### Task to complete
Please state how many lines in the records below contain the word "value"; the answer should be a number and nothing else.

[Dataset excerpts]
Start of Block

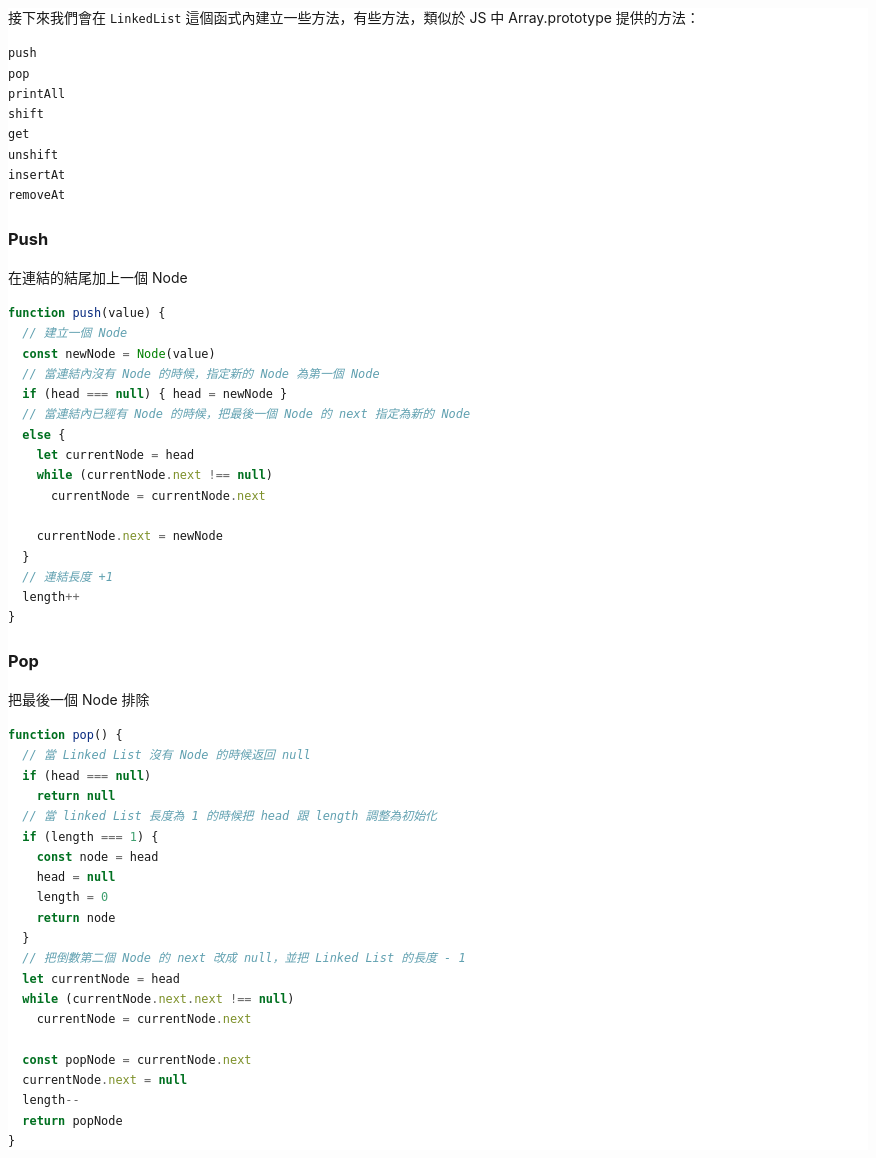 接下來我們會在 `LinkedList` 這個函式內建立一些方法，有些方法，類似於 JS 中 Array.prototype 提供的方法：

```
push
pop
printAll
shift
get
unshift
insertAt
removeAt
```

### Push

在連結的結尾加上一個 Node

```js
function push(value) {
  // 建立一個 Node
  const newNode = Node(value)
  // 當連結內沒有 Node 的時候，指定新的 Node 為第一個 Node
  if (head === null) { head = newNode }
  // 當連結內已經有 Node 的時候，把最後一個 Node 的 next 指定為新的 Node
  else {
    let currentNode = head
    while (currentNode.next !== null)
      currentNode = currentNode.next

    currentNode.next = newNode
  }
  // 連結長度 +1
  length++
}
```

### Pop

把最後一個 Node 排除

```js
function pop() {
  // 當 Linked List 沒有 Node 的時候返回 null
  if (head === null)
    return null
  // 當 linked List 長度為 1 的時候把 head 跟 length 調整為初始化
  if (length === 1) {
    const node = head
    head = null
    length = 0
    return node
  }
  // 把倒數第二個 Node 的 next 改成 null，並把 Linked List 的長度 - 1
  let currentNode = head
  while (currentNode.next.next !== null)
    currentNode = currentNode.next

  const popNode = currentNode.next
  currentNode.next = null
  length--
  return popNode
}
```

End of Block

### Problem solution
2